ON AN ORDINARY WEEKEND in downtown Easton, the brick sidewalks are mostly empty, save for the occasional local out for a stroll or a handful of tourists taking in the iconic Colonial architecture of Maryland’s Eastern Shore. With only 16,000 residents, it’s the second-biggest town on the peninsula, a quaint yet popular stopover for folks from Baltimore and Washington, D.C., on their way to Ocean City.
But on a Saturday afternoon this past August, a commotion could easily be heard from several blocks away as some hundred people gathered at the Talbot County Courthouse. Wearing masks and holding signs, their voices carried as they answered a call of “Whose courthouse?” with a unified “Our courthouse!” from a grassy lawn in front of the looming government building, built in 1794.
Four days earlier, the Talbot County Council had convened inside the South Wing, sitting along a dark wooden bench separated by plexiglass dividers beneath the official seal of “Tempus Praeteritum Et Futurum,” or “Times, Past and Future,” as they voted on an issue that had grown increasingly urgent as months wore on. Earlier in the summer, after a thousand protestors rallied outside on Washington Street following the police killing of George Floyd, calls for Black Lives Matter quickly dovetailed with a demand to remove the “Talbot Boys.”
In front of the courthouse’s grand entrance, the bronze statue, erected in 1916, depicts a young Confederate soldier carrying a Confederate battle flag atop a granite base that bears the names of 96 local Confederate soldiers and the inscription “1861-1865 C.S.A.,” or Confederate States of America.

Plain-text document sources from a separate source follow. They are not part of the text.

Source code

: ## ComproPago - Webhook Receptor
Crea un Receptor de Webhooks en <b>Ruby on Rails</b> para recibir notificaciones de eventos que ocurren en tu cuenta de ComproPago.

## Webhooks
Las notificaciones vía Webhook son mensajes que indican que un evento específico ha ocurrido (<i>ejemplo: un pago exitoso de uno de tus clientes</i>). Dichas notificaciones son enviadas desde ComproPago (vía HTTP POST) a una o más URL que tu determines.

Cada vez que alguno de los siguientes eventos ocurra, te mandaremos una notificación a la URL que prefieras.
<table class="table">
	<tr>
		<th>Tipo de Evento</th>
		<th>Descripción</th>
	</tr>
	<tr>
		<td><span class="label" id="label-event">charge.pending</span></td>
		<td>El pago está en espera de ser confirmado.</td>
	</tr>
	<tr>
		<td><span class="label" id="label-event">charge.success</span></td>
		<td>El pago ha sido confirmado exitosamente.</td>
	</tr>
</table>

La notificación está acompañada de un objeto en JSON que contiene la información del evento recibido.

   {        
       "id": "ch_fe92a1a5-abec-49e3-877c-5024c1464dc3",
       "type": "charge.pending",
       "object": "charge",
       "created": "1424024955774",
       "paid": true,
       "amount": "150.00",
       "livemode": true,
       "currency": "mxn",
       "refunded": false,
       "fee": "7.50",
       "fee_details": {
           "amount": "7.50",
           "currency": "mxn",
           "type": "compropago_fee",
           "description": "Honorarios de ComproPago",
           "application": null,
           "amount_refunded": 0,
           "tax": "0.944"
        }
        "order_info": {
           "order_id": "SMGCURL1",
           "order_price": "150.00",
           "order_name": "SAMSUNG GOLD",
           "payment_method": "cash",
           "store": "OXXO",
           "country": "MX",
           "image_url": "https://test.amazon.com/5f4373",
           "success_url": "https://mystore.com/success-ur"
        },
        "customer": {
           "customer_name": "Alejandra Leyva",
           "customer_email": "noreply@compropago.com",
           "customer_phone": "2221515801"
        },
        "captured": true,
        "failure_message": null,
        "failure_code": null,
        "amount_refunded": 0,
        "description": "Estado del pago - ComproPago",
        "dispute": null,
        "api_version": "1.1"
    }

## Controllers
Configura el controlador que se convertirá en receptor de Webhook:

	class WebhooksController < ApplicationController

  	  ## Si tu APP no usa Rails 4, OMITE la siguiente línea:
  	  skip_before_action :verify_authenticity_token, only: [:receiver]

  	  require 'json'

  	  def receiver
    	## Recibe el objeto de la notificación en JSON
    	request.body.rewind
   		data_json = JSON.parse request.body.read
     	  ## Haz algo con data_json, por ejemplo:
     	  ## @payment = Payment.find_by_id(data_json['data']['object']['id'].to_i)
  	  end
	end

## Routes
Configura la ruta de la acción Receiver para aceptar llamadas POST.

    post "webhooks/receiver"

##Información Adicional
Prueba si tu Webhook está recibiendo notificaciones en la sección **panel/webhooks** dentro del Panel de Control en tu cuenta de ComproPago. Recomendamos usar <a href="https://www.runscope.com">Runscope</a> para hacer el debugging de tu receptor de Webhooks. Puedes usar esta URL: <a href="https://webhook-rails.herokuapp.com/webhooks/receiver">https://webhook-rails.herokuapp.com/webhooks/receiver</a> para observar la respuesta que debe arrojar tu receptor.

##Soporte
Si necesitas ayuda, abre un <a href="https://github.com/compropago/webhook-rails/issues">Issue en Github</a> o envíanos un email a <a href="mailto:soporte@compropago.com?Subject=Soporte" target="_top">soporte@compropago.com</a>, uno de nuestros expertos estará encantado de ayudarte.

“George Floyd’s death tugged at the conscience of this country, and people began to connect it to Confederate monuments and the messages that they send,” says Richard Potter, an Easton native and head of the local NAACP, who as a boy was mesmerized by the childlike soldier, sensing he must have done something special to receive such a significant perch. Only years later would he become rattled by its history. “The courthouse is meant to be a place where we can go and get a fair and just trial. And yet to get inside, Black people have to walk past a monument that says you belong in bondage.”
This was not the first time that Easton residents had called for the statue’s removal. In 2015, Potter made the request after a white supremacist murdered nine people at the Emanuel African Methodist Episcopal Church in Charleston, South Carolina. Following a closeddoor vote that violated Maryland’s open meetings law, the council unanimously chose to keep the statue where it stood. Calls came again after a white nationalist rally in Charlottesville, Virginia, left one protestor dead in 2017, then again in 2020, when some 700 letters, including one from this writer, flooded the inboxes of the county councilmembers, as similar monuments came down all across the United States.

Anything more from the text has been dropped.